▸ **WHAT IS BEING ASKED**:
Scan the entries for "Feat". Every line that holds it is to be copied.

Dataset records

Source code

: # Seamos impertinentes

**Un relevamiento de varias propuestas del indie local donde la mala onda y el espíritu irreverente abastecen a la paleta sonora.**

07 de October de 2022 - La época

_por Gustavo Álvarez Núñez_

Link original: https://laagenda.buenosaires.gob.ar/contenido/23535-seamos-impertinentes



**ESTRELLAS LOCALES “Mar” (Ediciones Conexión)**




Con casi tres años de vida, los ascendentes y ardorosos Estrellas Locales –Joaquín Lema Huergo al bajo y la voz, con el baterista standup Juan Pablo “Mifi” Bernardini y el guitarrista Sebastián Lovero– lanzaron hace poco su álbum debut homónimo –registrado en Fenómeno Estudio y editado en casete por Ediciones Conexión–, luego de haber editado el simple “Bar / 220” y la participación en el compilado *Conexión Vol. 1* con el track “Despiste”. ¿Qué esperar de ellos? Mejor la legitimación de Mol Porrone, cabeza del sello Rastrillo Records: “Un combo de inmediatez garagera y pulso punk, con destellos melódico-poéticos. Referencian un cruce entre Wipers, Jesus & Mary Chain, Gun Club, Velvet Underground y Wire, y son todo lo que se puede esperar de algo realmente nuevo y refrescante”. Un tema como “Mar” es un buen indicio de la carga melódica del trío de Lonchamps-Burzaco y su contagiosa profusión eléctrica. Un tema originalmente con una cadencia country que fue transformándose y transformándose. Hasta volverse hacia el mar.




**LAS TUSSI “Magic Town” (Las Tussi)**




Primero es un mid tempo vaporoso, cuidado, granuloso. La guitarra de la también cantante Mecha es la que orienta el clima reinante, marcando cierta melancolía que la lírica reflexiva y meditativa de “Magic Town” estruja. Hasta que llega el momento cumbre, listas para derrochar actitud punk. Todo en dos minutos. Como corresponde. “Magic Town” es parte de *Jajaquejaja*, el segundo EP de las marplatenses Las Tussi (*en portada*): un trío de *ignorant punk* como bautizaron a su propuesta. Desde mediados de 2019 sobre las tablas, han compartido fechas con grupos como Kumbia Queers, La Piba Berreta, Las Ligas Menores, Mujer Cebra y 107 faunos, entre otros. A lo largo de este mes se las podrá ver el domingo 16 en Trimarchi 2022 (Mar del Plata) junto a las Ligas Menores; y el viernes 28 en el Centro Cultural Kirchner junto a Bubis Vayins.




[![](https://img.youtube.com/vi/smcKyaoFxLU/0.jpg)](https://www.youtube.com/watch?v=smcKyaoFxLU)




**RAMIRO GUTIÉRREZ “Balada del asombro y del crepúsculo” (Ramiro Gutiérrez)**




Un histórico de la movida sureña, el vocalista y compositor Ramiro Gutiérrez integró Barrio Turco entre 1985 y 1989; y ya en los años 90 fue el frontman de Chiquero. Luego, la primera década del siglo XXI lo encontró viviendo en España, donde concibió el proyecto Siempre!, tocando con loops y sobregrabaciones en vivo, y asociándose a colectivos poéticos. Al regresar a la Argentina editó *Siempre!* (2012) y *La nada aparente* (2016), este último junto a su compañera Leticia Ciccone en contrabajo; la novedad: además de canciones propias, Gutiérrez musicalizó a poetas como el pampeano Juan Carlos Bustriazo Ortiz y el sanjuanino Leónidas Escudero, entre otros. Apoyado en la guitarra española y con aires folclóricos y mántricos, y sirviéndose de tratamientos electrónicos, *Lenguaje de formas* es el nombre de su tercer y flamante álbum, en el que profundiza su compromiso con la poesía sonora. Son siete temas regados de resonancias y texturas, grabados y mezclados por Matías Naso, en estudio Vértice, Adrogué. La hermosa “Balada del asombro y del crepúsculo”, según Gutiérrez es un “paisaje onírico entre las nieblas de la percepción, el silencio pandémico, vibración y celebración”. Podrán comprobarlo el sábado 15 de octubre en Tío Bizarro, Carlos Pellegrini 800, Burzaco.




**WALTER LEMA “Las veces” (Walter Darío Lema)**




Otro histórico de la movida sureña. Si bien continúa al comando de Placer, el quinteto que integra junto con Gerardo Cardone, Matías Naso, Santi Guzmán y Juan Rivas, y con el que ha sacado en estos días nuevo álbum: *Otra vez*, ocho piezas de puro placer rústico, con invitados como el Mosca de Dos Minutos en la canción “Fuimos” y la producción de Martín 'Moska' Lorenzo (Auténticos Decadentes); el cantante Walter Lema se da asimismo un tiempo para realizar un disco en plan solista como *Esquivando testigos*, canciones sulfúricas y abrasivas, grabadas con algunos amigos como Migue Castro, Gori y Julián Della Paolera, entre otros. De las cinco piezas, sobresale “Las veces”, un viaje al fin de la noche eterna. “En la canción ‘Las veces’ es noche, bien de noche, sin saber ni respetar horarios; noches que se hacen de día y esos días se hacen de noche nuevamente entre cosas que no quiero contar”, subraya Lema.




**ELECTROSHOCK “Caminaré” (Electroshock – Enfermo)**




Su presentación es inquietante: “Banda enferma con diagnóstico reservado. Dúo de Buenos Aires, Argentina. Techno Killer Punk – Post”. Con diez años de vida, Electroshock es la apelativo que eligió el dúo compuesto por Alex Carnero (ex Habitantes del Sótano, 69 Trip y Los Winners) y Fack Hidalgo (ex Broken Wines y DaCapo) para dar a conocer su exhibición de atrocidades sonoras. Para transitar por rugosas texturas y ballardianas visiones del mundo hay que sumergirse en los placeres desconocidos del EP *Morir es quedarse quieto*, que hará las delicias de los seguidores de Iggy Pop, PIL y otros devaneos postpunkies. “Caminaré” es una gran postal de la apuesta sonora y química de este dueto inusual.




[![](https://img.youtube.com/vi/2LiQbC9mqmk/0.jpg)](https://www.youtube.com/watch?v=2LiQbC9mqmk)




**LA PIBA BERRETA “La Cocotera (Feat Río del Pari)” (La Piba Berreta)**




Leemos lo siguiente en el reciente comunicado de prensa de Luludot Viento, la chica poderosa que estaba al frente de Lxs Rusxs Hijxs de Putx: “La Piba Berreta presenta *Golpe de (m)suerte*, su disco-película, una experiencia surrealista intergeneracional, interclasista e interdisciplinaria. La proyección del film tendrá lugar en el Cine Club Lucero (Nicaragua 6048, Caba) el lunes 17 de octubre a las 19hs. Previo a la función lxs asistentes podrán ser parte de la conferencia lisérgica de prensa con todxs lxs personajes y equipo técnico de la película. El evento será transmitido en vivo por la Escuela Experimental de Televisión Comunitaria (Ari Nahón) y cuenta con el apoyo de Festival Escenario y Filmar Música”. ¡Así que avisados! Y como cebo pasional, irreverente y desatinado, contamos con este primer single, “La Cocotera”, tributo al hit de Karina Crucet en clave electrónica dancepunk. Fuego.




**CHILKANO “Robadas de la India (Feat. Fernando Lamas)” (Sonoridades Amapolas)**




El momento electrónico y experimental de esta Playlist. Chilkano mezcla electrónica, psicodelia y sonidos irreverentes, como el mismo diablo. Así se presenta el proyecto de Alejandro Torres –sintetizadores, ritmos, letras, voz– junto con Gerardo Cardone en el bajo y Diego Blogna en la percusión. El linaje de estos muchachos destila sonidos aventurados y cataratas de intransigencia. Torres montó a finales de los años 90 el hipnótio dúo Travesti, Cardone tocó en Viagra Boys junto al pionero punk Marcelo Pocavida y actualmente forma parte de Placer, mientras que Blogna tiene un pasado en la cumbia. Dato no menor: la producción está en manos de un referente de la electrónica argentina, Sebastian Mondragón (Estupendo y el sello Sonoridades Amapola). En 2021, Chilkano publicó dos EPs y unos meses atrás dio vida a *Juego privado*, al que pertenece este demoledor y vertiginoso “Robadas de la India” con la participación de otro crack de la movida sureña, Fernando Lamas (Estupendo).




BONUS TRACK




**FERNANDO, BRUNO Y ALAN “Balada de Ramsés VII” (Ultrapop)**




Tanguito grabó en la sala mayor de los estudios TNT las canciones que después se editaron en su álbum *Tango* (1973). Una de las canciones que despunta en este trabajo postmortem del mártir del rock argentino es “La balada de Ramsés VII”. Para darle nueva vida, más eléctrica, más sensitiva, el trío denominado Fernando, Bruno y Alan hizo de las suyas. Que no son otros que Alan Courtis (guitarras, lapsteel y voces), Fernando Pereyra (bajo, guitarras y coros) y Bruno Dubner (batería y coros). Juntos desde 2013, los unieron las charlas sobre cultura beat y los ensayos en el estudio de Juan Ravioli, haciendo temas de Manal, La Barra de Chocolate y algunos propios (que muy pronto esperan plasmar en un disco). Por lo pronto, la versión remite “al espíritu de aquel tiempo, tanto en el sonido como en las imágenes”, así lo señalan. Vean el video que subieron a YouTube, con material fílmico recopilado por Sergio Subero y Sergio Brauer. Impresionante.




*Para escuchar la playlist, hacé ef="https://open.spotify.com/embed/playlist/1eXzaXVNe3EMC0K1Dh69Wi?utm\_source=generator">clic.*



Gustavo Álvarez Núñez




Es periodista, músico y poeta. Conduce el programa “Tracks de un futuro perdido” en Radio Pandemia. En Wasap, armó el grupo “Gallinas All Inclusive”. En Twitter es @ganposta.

▸ **SOLUTION TO THIS PROBLEM**:
**LA PIBA BERRETA “La Cocotera (Feat Río del Pari)” (La Piba Berreta)**
**CHILKANO “Robadas de la India (Feat. Fernando Lamas)” (Sonoridades Amapolas)**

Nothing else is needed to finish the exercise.